The culmination of his thinking was the so-called “Bold Strategy”, which set out his vision for a new State Street. As he told me in 2004: “Our challenge was to move from being a New England commercial bank to being a global financial asset services provider”. To make this transition, Edgerly oversaw the development of a multicurrency accounting and processing platform, the introduction of 24-hour operations, expansion of the Quincy operations hub, and the expansion of its international footprint (although Edgerly later bemoaned the slowness of the board in appreciating the need to invest overseas).

Edgerly was also amongst the first bank CEOs to understand the importance of technology and the increasing role of the custodian as an information provider, rather than simply a processor. He allocated 25pct of the company’s operating costs to IT—almost twice the average of peers at the time. As well as being ahead of his time in so many ways, he was also lucky: during the boom years of the eighties, State Street was in the zone. “The opportunities were far greater than we expected,” he recalled. (One of the unsung heroes of this transformation was Ed Allinson who, in two separate stints at the bank, oversaw much of the development of the mutual fund servicing business and the launch of its master trust services for pension plans. By deploying new technologies which reduced the cost of custody and servicing of mutual funds, Allinson was a major contributor to the shape of the modern mutual fund industry.)

As the inserv business grew both domestically and overseas, Edgerly was aware that he needed to upgrade the senior management team. In 1990 he hired Jacques-Philippe Marson from Cedel (now Clearstream) and in 1991 added Albert Petersen. But his most important decision was identifying his replacement. The president and COO was Peter Madden and, under normal circumstances, he would have been the natural successor. But Edgerly knew that State Street needed a different kind of leader: someone who was not intimidated by the technology challenges and who understood the opportunities offered by being an information provider.

Edgerly knew just the man. Marshall N. Carter, then of Chase, was frustrated by that bank’s lack of vision about the potential of the information business. State Street seemed to be the logical home for him, as it proved to be. Joining in 1991, he took the reins from Edgerly in 1992. The rest, as they say, is history. Carter finished what Edgerly had begun, selling its branches to Citizens Bank, whilst steering both the asset servicing and asset management businesses to global leadership positions. It was an inspired hiring, of which Edgerly was rightly proud.

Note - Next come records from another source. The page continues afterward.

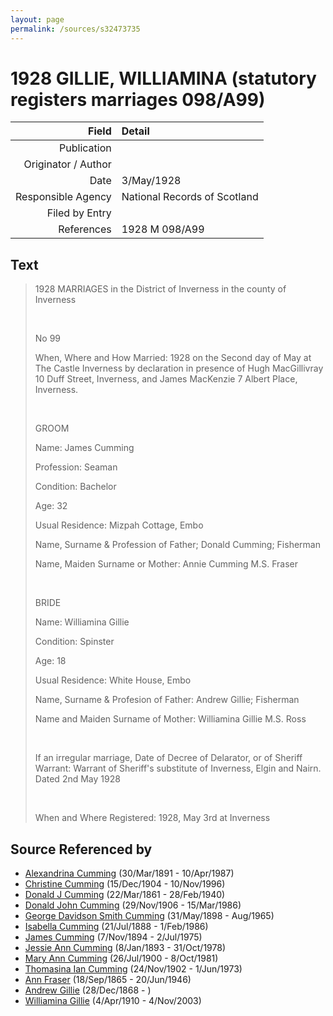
 ```yaml
---
layout: page
permalink: /sources/s32473735
---
```


# 1928 GILLIE, WILLIAMINA (statutory registers marriages 098/A99)

Field | Detail
---:|:---
Publication | 
Originator / Author | 
Date | 3/May/1928
Responsible Agency | National Records of Scotland
Filed by Entry | 
References | 1928 M 098/A99

## Text

> 1928 MARRIAGES in the District of Inverness in the county of Inverness
>
> <br/>
>
> No 99
>
> When, Where and How Married: 1928 on the Second day of May at The Castle Inverness by declaration in presence of Hugh MacGillivray 10 Duff Street, Inverness, and James MacKenzie 7 Albert Place, Inverness.
>
> <br/>
>
> GROOM
>
> Name: James Cumming
>
> Profession: Seaman
>
> Condition: Bachelor
>
> Age: 32
>
> Usual Residence: Mizpah Cottage, Embo
>
> Name, Surname & Profession of Father; Donald Cumming; Fisherman
>
> Name, Maiden Surname or Mother: Annie Cumming M.S. Fraser
>
> <br/>
>
> BRIDE
>
> Name: Williamina Gillie
>
> Condition: Spinster
>
> Age: 18
>
> Usual Residence: White House, Embo
>
> Name, Surname & Profesion of Father: Andrew Gillie; Fisherman
>
> Name and Maiden Surname of Mother: Williamina Gillie M.S. Ross
>
> <br/>
>
> If an irregular marriage, Date of Decree of Delarator, or of Sheriff Warrant: Warrant of Sheriff's substitute of Inverness, Elgin and Nairn. Dated 2nd May 1928
>
> <br/>
>
> When and Where Registered: 1928, May 3rd at Inverness
>

## Source Referenced by

* [Alexandrina Cumming](../people/@57186713@-alexandrina-cumming-b1891-3-30-d1987-4-10.md) (30/Mar/1891 - 10/Apr/1987)
* [Christine Cumming](../people/@24328630@-christine-cumming-b1904-12-15-d1996-11-10.md) (15/Dec/1904 - 10/Nov/1996)
* [Donald J Cumming](../people/@20465544@-donald-j-cumming-b1861-3-22-d1940-2-28.md) (22/Mar/1861 - 28/Feb/1940)
* [Donald John Cumming](../people/@22331378@-donald-john-cumming-b1906-11-29-d1986-3-15.md) (29/Nov/1906 - 15/Mar/1986)
* [George Davidson Smith Cumming](../people/@13773669@-george-davidson-smith-cumming-b1898-5-31-d1965-8.md) (31/May/1898 - Aug/1965)
* [Isabella Cumming](../people/@84684994@-isabella-cumming-b1888-7-21-d1986-2-1.md) (21/Jul/1888 - 1/Feb/1986)
* [James Cumming](../people/@492889@-james-cumming-b1894-11-7-d1975-7-2.md) (7/Nov/1894 - 2/Jul/1975)
* [Jessie Ann Cumming](../people/@66222886@-jessie-ann-cumming-b1893-1-8-d1978-10-31.md) (8/Jan/1893 - 31/Oct/1978)
* [Mary Ann Cumming](../people/@48241984@-mary-ann-cumming-b1900-7-26-d1981-10-8.md) (26/Jul/1900 - 8/Oct/1981)
* [Thomasina Ian Cumming](../people/@92241152@-thomasina-ian-cumming-b1902-11-24-d1973-6-1.md) (24/Nov/1902 - 1/Jun/1973)
* [Ann Fraser](../people/@70425788@-ann-fraser-b1865-9-18-d1946-6-20.md) (18/Sep/1865 - 20/Jun/1946)
* [Andrew Gillie](../people/@60068056@-andrew-gillie-b1868-12-28-d.md) (28/Dec/1868 - )
* [Williamina Gillie](../people/@23770336@-williamina-gillie-b1910-4-4-d2003-11-4.md) (4/Apr/1910 - 4/Nov/2003)
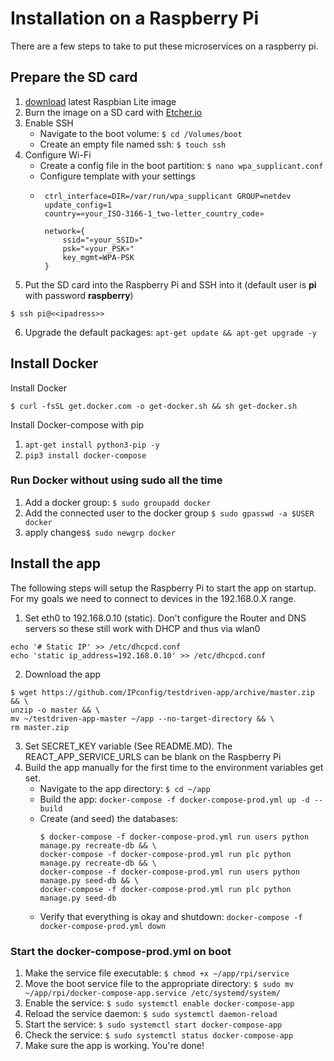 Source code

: # Installation on a Raspberry Pi
There are a few steps to take to put these microservices on a raspberry pi.
## Prepare the SD card
1. [download](https://downloads.raspberrypi.org/raspbian_lite_latest) latest Raspbian Lite image
2. Burn the image on a SD card with [Etcher.io](https://etcher.io)
3. Enable SSH
    - Navigate to the boot volume: `$ cd /Volumes/boot`
    - Create an empty file named ssh: `$ touch ssh`
4. Configure Wi-Fi
    - Create a config file in the boot partition: `$ nano wpa_supplicant.conf`
    - Configure template with your settings
    -  ```
        ctrl_interface=DIR=/var/run/wpa_supplicant GROUP=netdev
        update_config=1
        country=«your_ISO-3166-1_two-letter_country_code»
        
        network={
            ssid="«your_SSID»"
            psk="«your_PSK»"
            key_mgmt=WPA-PSK
        }
        ```
5. Put the SD card into the Raspberry Pi and SSH into it (default user is **pi** with password **raspberry**)
```
$ ssh pi@<<ipadress>>
```
6. Upgrade the default packages: `apt-get update && apt-get upgrade -y`

## Install Docker
Install Docker

```
$ curl -fsSL get.docker.com -o get-docker.sh && sh get-docker.sh
```
Install Docker-compose with pip
1. `apt-get install python3-pip -y`
2. `pip3 install docker-compose`

### Run Docker without using sudo all the time
1. Add a docker group: `$ sudo groupadd docker`
2. Add the connected user to the docker group `$ sudo gpasswd -a $USER docker`
3. apply changes`$ sudo newgrp docker`


## Install the app
The following steps will setup the Raspberry Pi to start the app on startup. For my goals we need to connect to devices in the 192.168.0.X range.
1. Set eth0 to 192.168.0.10 (static). Don't configure the Router and DNS servers so these still work with DHCP and thus via wlan0
```
echo '# Static IP' >> /etc/dhcpcd.conf
echo 'static ip_address=192.168.0.10' >> /etc/dhcpcd.conf
```
2. Download the app
```
$ wget https://github.com/IPconfig/testdriven-app/archive/master.zip && \
unzip -o master && \
mv ~/testdriven-app-master ~/app --no-target-directory && \
rm master.zip
```
3. Set SECRET_KEY variable (See README.MD). The REACT_APP_SERVICE_URLS can be blank on the Raspberry Pi
4. Build the app manually for the first time to the environment variables get set.
   - Navigate to the app directory: `$ cd ~/app`
   - Build the app: `docker-compose -f docker-compose-prod.yml up -d --build`
   - Create (and seed) the databases: 
        ```
        $ docker-compose -f docker-compose-prod.yml run users python manage.py recreate-db && \
        docker-compose -f docker-compose-prod.yml run plc python manage.py recreate-db && \
        docker-compose -f docker-compose-prod.yml run users python manage.py seed-db && \
        docker-compose -f docker-compose-prod.yml run plc python manage.py seed-db
        ```
   - Verify that everything is okay and shutdown: `docker-compose -f docker-compose-prod.yml down`

### Start the docker-compose-prod.yml on boot
1. Make the service file executable: `$ chmod +x ~/app/rpi/service`
2. Move the boot service file to the appropriate directory: `$ sudo mv ~/app/rpi/docker-compose-app.service /etc/systemd/system/`
3. Enable the service: `$ sudo systemctl enable docker-compose-app`
4. Reload the service daemon: `$ sudo systemctl daemon-reload`
5. Start the service: `$ sudo systemctl start docker-compose-app`
6. Check the service: `$ sudo systemctl status docker-compose-app`
7. Make sure the app is working. You're done! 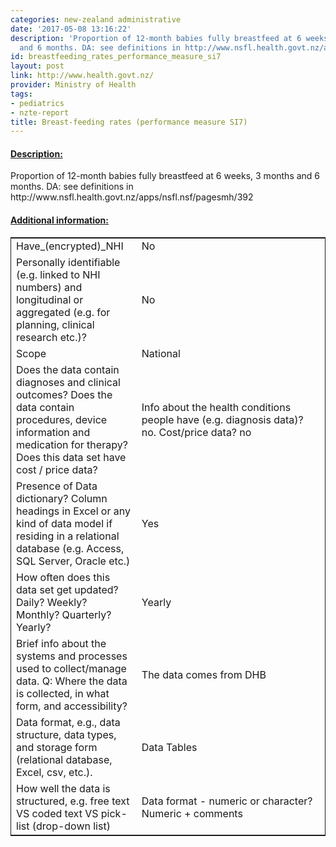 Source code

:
 ```yaml
---
categories: new-zealand administrative
date: '2017-05-08 13:16:22'
description: 'Proportion of 12-month babies fully breastfeed at 6 weeks, 3 months
  and 6 months. DA: see definitions in http://www.nsfl.health.govt.nz/apps/nsfl.nsf/pagesmh/392'
id: breastfeeding_rates_performance_measure_si7
layout: post
link: http://www.health.govt.nz/
provider: Ministry of Health
tags:
- pediatrics
- nzte-report
title: Breast-feeding rates (performance measure SI7)
---
```



 <h4> <u>Description:</u> </h4>
Proportion of 12-month babies fully breastfeed at 6 weeks, 3 months and 6 months. DA: see definitions in http://www.nsfl.health.govt.nz/apps/nsfl.nsf/pagesmh/392
 <h4> <u>Additional information:</u> </h4>
 <table style="border: 1px solid">
 <tr> <td width="40%">Have_(encrypted)_NHI</td> <td>No</td> </tr>
 <tr> <td width="40%">Personally identifiable (e.g. linked to NHI numbers) and longitudinal or aggregated (e.g. for planning, clinical research etc.)?</td> <td>No</td> </tr>
 <tr> <td width="40%">Scope</td> <td>National</td> </tr>
 <tr> <td width="40%">Does the data contain diagnoses and clinical outcomes?
Does the data contain procedures, device information and medication for therapy?
Does this data set have cost / price data?</td> <td>Info about the health conditions people have (e.g. diagnosis data)? no. Cost/price data? no</td> </tr>
 <tr> <td width="40%">Presence of Data dictionary? Column headings in Excel or any kind of data model if residing in a relational database (e.g. Access, SQL Server, Oracle etc.) </td> <td>Yes</td> </tr>
 <tr> <td width="40%">How often does this data set get updated? Daily? Weekly? Monthly? Quarterly? Yearly?</td> <td>Yearly</td> </tr>
 <tr> <td width="40%">Brief info about the systems and processes used to collect/manage data. Q: Where the data is collected, in what form, and accessibility?</td> <td>The data comes from DHB</td> </tr>
 <tr> <td width="40%">Data format, e.g., data structure, data types, and storage form (relational database, Excel, csv, etc.).</td> <td>Data Tables</td> </tr>
 <tr> <td width="40%">How well the data is structured, e.g. free text VS coded text VS pick-list (drop-down list)</td> <td>Data format - numeric or character? Numeric + comments</td> </tr>
 </table>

He was also proud of hitting a target: when the Bold Strategy was written, part of it consisted of a forecast of sales growth for 1992, the bank’s two-hundredth anniversary and Edgerly’s last year. It proved to be spot on.

Few people, either inside or beyond State Street, are fully aware of the impact that Edgerly – and Carter – had, not just on the bank, but on the broader industry. True, both Chase and BBH were early adopters, recognizing that custody was going to be a significant growth opportunity following ERISA. But none, apart from State Street, fully grasped that the business was not about processing, but about information – and, beyond that, client empowerment. None underwent the transformation that Edgerly initiated, and Carter completed. Yes, visionary is an overused word – but, in the case of Edgerly, and Carter, it is entirely justified. William S. Edgerly, may you rest in peace.